Google Now does require some code to be written and it’s easy to implement. Cortana doesn’t need code to pass Test 3 but it does provide the developer with the option to customise the way user launch their app with Cortana. So judging on which is easier to develop: Google Now needs fewer lines of code and is really is to understand, and I would say it is even easier to implement than with Cortana.

So in order of easiest to use (if we include not having to write any code into the mix):

  1. Siri & Cortana
  2. Google Now

But purely from a developer implementation view (and what this blog is really about!):

  1. Google Now
  2. Cortana

Final Thoughts

I’m glad I set out to look into the Virtual Personal Assistance space because it has truly surprised me. Starting out this project, I was sure that all of the major providers had a VPA that could integrate with apps on its ecosystem, and so I was expecting to do some development and find out which one was easiest to implement across a range of scenarios.

Unfortunately I can’t answer the questions that started off this article. It would be unfair to crown Cortana the winner here when there is nothing to compare it to for 2/3 tests. And although Cortana is great, it’s not super easy to implement, depending on the scenario of course i.e. background tasks take more effort to do than foreground tasks and so on.
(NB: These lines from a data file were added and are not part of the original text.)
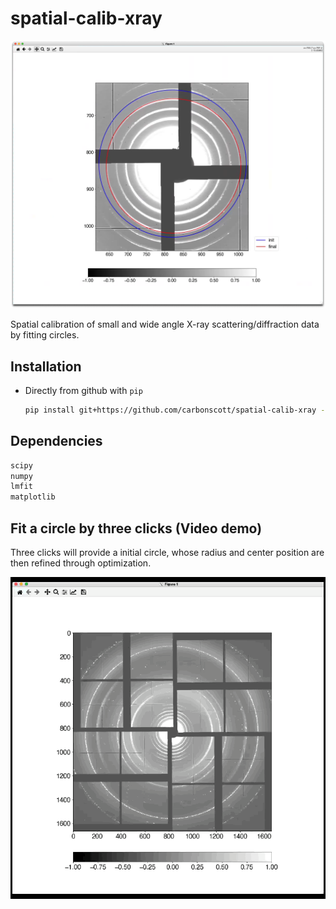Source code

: # spatial-calib-xray

![](./figures/demo.png)

Spatial calibration of small and wide angle X-ray scattering/diffraction data by
fitting circles.  


## Installation

- Directly from github with `pip`

  ```bash
  pip install git+https://github.com/carbonscott/spatial-calib-xray --upgrade --user
  ```


## Dependencies

```bash
scipy
numpy
lmfit
matplotlib
```


## Fit a circle by three clicks (Video demo)

Three clicks will provide a initial circle, whose radius and center position are
then refined through optimization.  

![](./figures/three_clicks.gif)
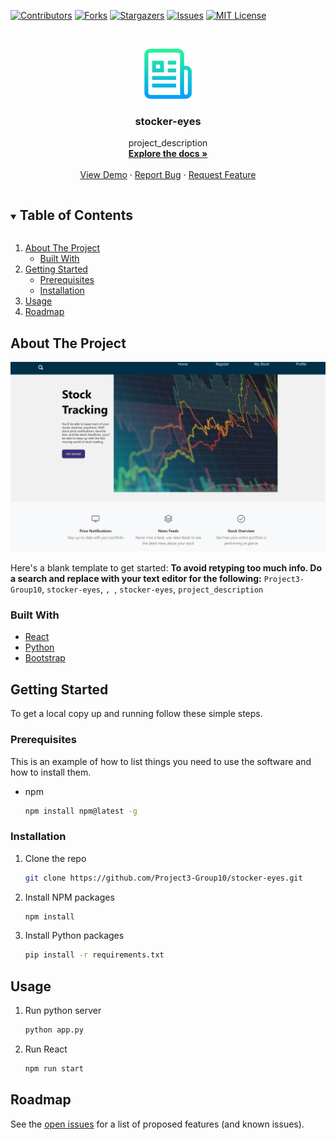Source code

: <!--
*** Thanks for checking out the Best-README-Template. If you have a suggestion
*** that would make this better, please fork the repo and create a pull request
*** or simply open an issue with the tag "enhancement".
*** Thanks again! Now go create something AMAZING! :D
***
***
***
*** To avoid retyping too much info. Do a search and replace for the following:
*** Project3-Group10, stocker-eyes, , , stocker-eyes, project_description
-->



<!-- PROJECT SHIELDS -->
<!--
*** I'm using markdown "reference style" links for readability.
*** Reference links are enclosed in brackets [ ] instead of parentheses ( ).
*** See the bottom of this document for the declaration of the reference variables
*** for contributors-url, forks-url, etc. This is an optional, concise syntax you may use.
*** https://www.markdownguide.org/basic-syntax/#reference-style-links
-->
[![Contributors][contributors-shield]][contributors-url]
[![Forks][forks-shield]][forks-url]
[![Stargazers][stars-shield]][stars-url]
[![Issues][issues-shield]][issues-url]
[![MIT License][license-shield]][license-url]



<!-- PROJECT LOGO -->
<br />
<p align="center">
  <a href="https://github.com/Project3-Group10/stocker-eyes">
    <img src="images/logo.png" alt="Logo" width="80" height="80">
  </a>

  <h3 align="center">stocker-eyes</h3>

  <p align="center">
    project_description
    <br />
    <a href="https://github.com/Project3-Group10/stocker-eyes"><strong>Explore the docs »</strong></a>
    <br />
    <br />
    <a href="https://stocker-eyes-polish.herokuapp.com/">View Demo</a>
    ·
    <a href="https://github.com/Project3-Group10/stocker-eyes/issues">Report Bug</a>
    ·
    <a href="https://github.com/Project3-Group10/stocker-eyes/issues">Request Feature</a>
  </p>
</p>



<!-- TABLE OF CONTENTS -->
<details open="open">
  <summary><h2 style="display: inline-block">Table of Contents</h2></summary>
  <ol>
    <li>
      <a href="#about-the-project">About The Project</a>
      <ul>
        <li><a href="#built-with">Built With</a></li>
      </ul>
    </li>
    <li>
      <a href="#getting-started">Getting Started</a>
      <ul>
        <li><a href="#prerequisites">Prerequisites</a></li>
        <li><a href="#installation">Installation</a></li>
      </ul>
    </li>
    <li><a href="#usage">Usage</a></li>
    <li><a href="#roadmap">Roadmap</a></li>
  </ol>
</details>



<!-- ABOUT THE PROJECT -->
## About The Project

[![Product Name Screen Sho][product-screenshot]](https://stocker-eyes-polish.herokuapp.com/)

Here's a blank template to get started:
**To avoid retyping too much info. Do a search and replace with your text editor for the following:**
`Project3-Group10`, `stocker-eyes`, ``, ``, `stocker-eyes`, `project_description`


### Built With

* [React](https://reactjs.org/)
* [Python](https://www.python.org/)
* [Bootstrap](https://getbootstrap.com/)



<!-- GETTING STARTED -->
## Getting Started

To get a local copy up and running follow these simple steps.

### Prerequisites

This is an example of how to list things you need to use the software and how to install them.
* npm
  ```sh
  npm install npm@latest -g
  ```

### Installation

1. Clone the repo
   ```sh
   git clone https://github.com/Project3-Group10/stocker-eyes.git
   ```
2. Install NPM packages
   ```sh
   npm install
   ```
3. Install Python packages
    ```sh
    pip install -r requirements.txt 
    ```
   



<!-- USAGE EXAMPLES -->
## Usage

1. Run python server
    ```sh
    python app.py
    ```
2. Run React
    ```sh
    npm run start
    ```
   
<!-- ROADMAP -->
## Roadmap

See the [open issues](https://github.com/Project3-Group10/stocker-eyes/issues) for a list of proposed features (and known issues).



<!-- MARKDOWN LINKS & IMAGES -->
<!-- https://www.markdownguide.org/basic-syntax/#reference-style-links -->
[contributors-shield]: https://img.shields.io/github/contributors/Project3-Group10/stocker-eyes.svg?style=for-the-badge
[contributors-url]: https://github.com/Project3-Group10/stocker-eyes/graphs/contributors
[forks-shield]: https://img.shields.io/github/forks/Project3-Group10/stocker-eyes.svg?style=for-the-badge
[forks-url]: https://github.com/Project3-Group10/stocker-eyes/network/members
[stars-shield]: https://img.shields.io/github/stars/Project3-Group10/stocker-eyes.svg?style=for-the-badge
[stars-url]: https://github.com/Project3-Group10/stocker-eyes/stargazers
[issues-shield]: https://img.shields.io/github/issues/Project3-Group10/stocker-eyes.svg?style=for-the-badge
[issues-url]: https://github.com/Project3-Group10/stocker-eyes/issues
[license-shield]: https://img.shields.io/github/license/Project3-Group10/stocker-eyes.svg?style=for-the-badge
[license-url]: https://github.com/Project3-Group10/stocker-eyes/blob/master/LICENSE.txt
[product-screenshot]: images/screenshot.png
[product-logo]: images/logo.png
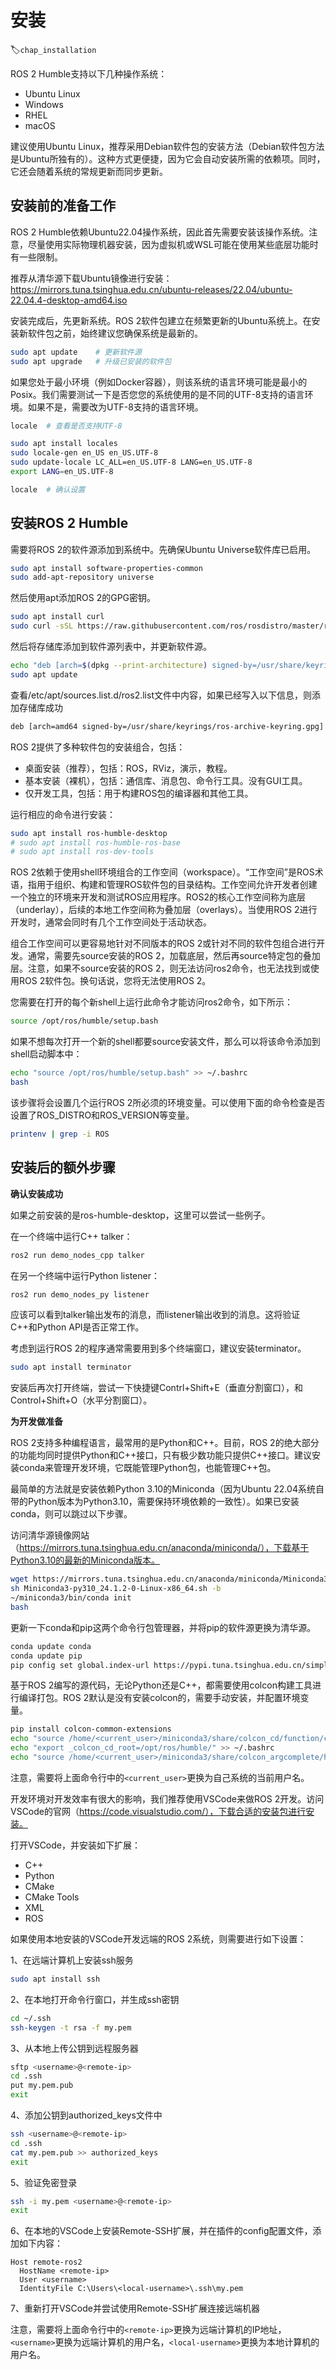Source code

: # 安装
:label:`chap_installation`

ROS 2 Humble支持以下几种操作系统：

  * Ubuntu Linux
  * Windows
  * RHEL
  * macOS

建议使用Ubuntu Linux，推荐采用Debian软件包的安装方法（Debian软件包方法是Ubuntu所独有的）。这种方式更便捷，因为它会自动安装所需的依赖项。同时，它还会随着系统的常规更新而同步更新。

## 安装前的准备工作

ROS 2 Humble依赖Ubuntu22.04操作系统，因此首先需要安装该操作系统。注意，尽量使用实际物理机器安装，因为虚拟机或WSL可能在使用某些底层功能时有一些限制。

推荐从清华源下载Ubuntu镜像进行安装：https://mirrors.tuna.tsinghua.edu.cn/ubuntu-releases/22.04/ubuntu-22.04.4-desktop-amd64.iso

安装完成后，先更新系统。ROS 2软件包建立在频繁更新的Ubuntu系统上。在安装新软件包之前，始终建议您确保系统是最新的。

```bash
sudo apt update    # 更新软件源
sudo apt upgrade   # 升级已安装的软件包
```

如果您处于最小环境（例如Docker容器），则该系统的语言环境可能是最小的Posix。我们需要测试一下是否您您的系统使用的是不同的UTF-8支持的语言环境。如果不是，需要改为UTF-8支持的语言环境。

```bash
locale  # 查看是否支持UTF-8

sudo apt install locales
sudo locale-gen en_US en_US.UTF-8
sudo update-locale LC_ALL=en_US.UTF-8 LANG=en_US.UTF-8
export LANG=en_US.UTF-8

locale  # 确认设置
```

## 安装ROS 2 Humble

需要将ROS 2的软件源添加到系统中。先确保Ubuntu Universe软件库已启用。

```bash
sudo apt install software-properties-common
sudo add-apt-repository universe
```

然后使用apt添加ROS 2的GPG密钥。

```bash
sudo apt install curl
sudo curl -sSL https://raw.githubusercontent.com/ros/rosdistro/master/ros.key -o /usr/share/keyrings/ros-archive-keyring.gpg
```

然后将存储库添加到软件源列表中，并更新软件源。

```bash
echo "deb [arch=$(dpkg --print-architecture) signed-by=/usr/share/keyrings/ros-archive-keyring.gpg] http://packages.ros.org/ros2/ubuntu $(. /etc/os-release && echo $UBUNTU_CODENAME) main" | sudo tee /etc/apt/sources.list.d/ros2.list > /dev/null
sudo apt update
```

查看/etc/apt/sources.list.d/ros2.list文件中内容，如果已经写入以下信息，则添加存储库成功
```bash
deb [arch=amd64 signed-by=/usr/share/keyrings/ros-archive-keyring.gpg] http://packages.ros.org/ros2/ubuntu jammy main
```

ROS 2提供了多种软件包的安装组合，包括：

  * 桌面安装（推荐），包括：ROS，RViz，演示，教程。
  * 基本安装（裸机），包括：通信库、消息包、命令行工具。没有GUI工具。
  * 仅开发工具，包括：用于构建ROS包的编译器和其他工具。

运行相应的命令进行安装：

```bash
sudo apt install ros-humble-desktop
# sudo apt install ros-humble-ros-base
# sudo apt install ros-dev-tools
```

ROS 2依赖于使用shell环境组合的工作空间（workspace）。“工作空间”是ROS术语，指用于组织、构建和管理ROS软件包的目录结构。工作空间允许开发者创建一个独立的环境来开发和测试ROS应用程序。ROS2的核心工作空间称为底层（underlay），后续的本地工作空间称为叠加层（overlays）。当使用ROS 2进行开发时，通常会同时有几个工作空间处于活动状态。

组合工作空间可以更容易地针对不同版本的ROS 2或针对不同的软件包组合进行开发。通常，需要先source安装的ROS 2，加载底层，然后再source特定包的叠加层。注意，如果不source安装的ROS 2，则无法访问ros2命令，也无法找到或使用ROS 2软件包。换句话说，您将无法使用ROS 2。

您需要在打开的每个新shell上运行此命令才能访问ros2命令，如下所示：

```bash
source /opt/ros/humble/setup.bash
```

如果不想每次打开一个新的shell都要source安装文件，那么可以将该命令添加到shell启动脚本中：

```bash
echo "source /opt/ros/humble/setup.bash" >> ~/.bashrc
bash
```

该步骤将会设置几个运行ROS 2所必须的环境变量。可以使用下面的命令检查是否设置了ROS_DISTRO和ROS_VERSION等变量。

```bash
printenv | grep -i ROS
```

## 安装后的额外步骤

**确认安装成功**

如果之前安装的是ros-humble-desktop，这里可以尝试一些例子。

在一个终端中运行C++ talker：

```bash
ros2 run demo_nodes_cpp talker
```

在另一个终端中运行Python listener：

```bash
ros2 run demo_nodes_py listener
```

应该可以看到talker输出发布的消息，而listener输出收到的消息。这将验证C++和Python API是否正常工作。

考虑到运行ROS 2的程序通常需要用到多个终端窗口，建议安装terminator。

```bash
sudo apt install terminator
```

安装后再次打开终端，尝试一下快捷键Contrl+Shift+E（垂直分割窗口），和Control+Shift+O（水平分割窗口）。

**为开发做准备**

ROS 2支持多种编程语言，最常用的是Python和C++。目前，ROS 2的绝大部分的功能均同时提供Python和C++接口，只有极少数功能只提供C++接口。建议安装conda来管理开发环境，它既能管理Python包，也能管理C++包。

最简单的方法就是安装依赖Python 3.10的Miniconda（因为Ubuntu 22.04系统自带的Python版本为Python3.10，需要保持环境依赖的一致性）。如果已安装conda，则可以跳过以下步骤。

访问清华源镜像网站（https://mirrors.tuna.tsinghua.edu.cn/anaconda/miniconda/），下载基于Python3.10的最新的Miniconda版本。

```bash
wget https://mirrors.tuna.tsinghua.edu.cn/anaconda/miniconda/Miniconda3-py310_24.1.2-0-Linux-x86_64.sh
sh Miniconda3-py310_24.1.2-0-Linux-x86_64.sh -b
~/miniconda3/bin/conda init
bash
```

更新一下conda和pip这两个命令行包管理器，并将pip的软件源更换为清华源。

```bash
conda update conda
conda update pip
pip config set global.index-url https://pypi.tuna.tsinghua.edu.cn/simple
```

基于ROS 2编写的源代码，无论Python还是C++，都需要使用colcon构建工具进行编译打包。ROS 2默认是没有安装colcon的，需要手动安装，并配置环境变量。

```bash
pip install colcon-common-extensions
echo "source /home/<current_user>/miniconda3/share/colcon_cd/function/colcon_cd.sh" >> ~/.bashrc
echo "export _colcon_cd_root=/opt/ros/humble/" >> ~/.bashrc
echo "source /home/<current_user>/miniconda3/share/colcon_argcomplete/hook/colcon-argcomplete.bash" >> ~/.bashrc
```

注意，需要将上面命令行中的``<current_user>``更换为自己系统的当前用户名。

开发环境对开发效率有很大的影响，我们推荐使用VSCode来做ROS 2开发。访问VSCode的官网（https://code.visualstudio.com/），下载合适的安装包进行安装。

打开VSCode，并安装如下扩展：

  * C++
  * Python
  * CMake
  * CMake Tools
  * XML
  * ROS

如果使用本地安装的VSCode开发远端的ROS 2系统，则需要进行如下设置：

1、在远端计算机上安装ssh服务

```bash
sudo apt install ssh
```

2、在本地打开命令行窗口，并生成ssh密钥

```bash
cd ~/.ssh
ssh-keygen -t rsa -f my.pem
```

3、从本地上传公钥到远程服务器

```bash
sftp <username>@<remote-ip>
cd .ssh
put my.pem.pub
exit
```

4、添加公钥到authorized_keys文件中

```bash
ssh <username>@<remote-ip>
cd .ssh
cat my.pem.pub >> authorized_keys
exit
```

5、验证免密登录

```bash
ssh -i my.pem <username>@<remote-ip>
exit
```

6、在本地的VSCode上安装Remote-SSH扩展，并在插件的config配置文件，添加如下内容：

```
Host remote-ros2
  HostName <remote-ip>
  User <username>
  IdentityFile C:\Users\<local-username>\.ssh\my.pem
```

7、重新打开VSCode并尝试使用Remote-SSH扩展连接远端机器

注意，需要将上面命令行中的``<remote-ip>``更换为远端计算机的IP地址，``<username>``更换为远端计算机的用户名，``<local-username>``更换为本地计算机的用户名。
As for the second question of which out of these 3 VPAs provides more features for developers to implement, Cortana provides the most features right now.

So for now, I’m going to put this project in hiatus and hopefully pick it up again when more Virtual Personal Assistance APIs are publicly available for developer use. If you have any thoughts on some available VPA APIs that are not from Google, Apple or Microsoft – let me know and I’d love to try them out!

Next up, maybe iOS vs Android vs Windows app speech recognition?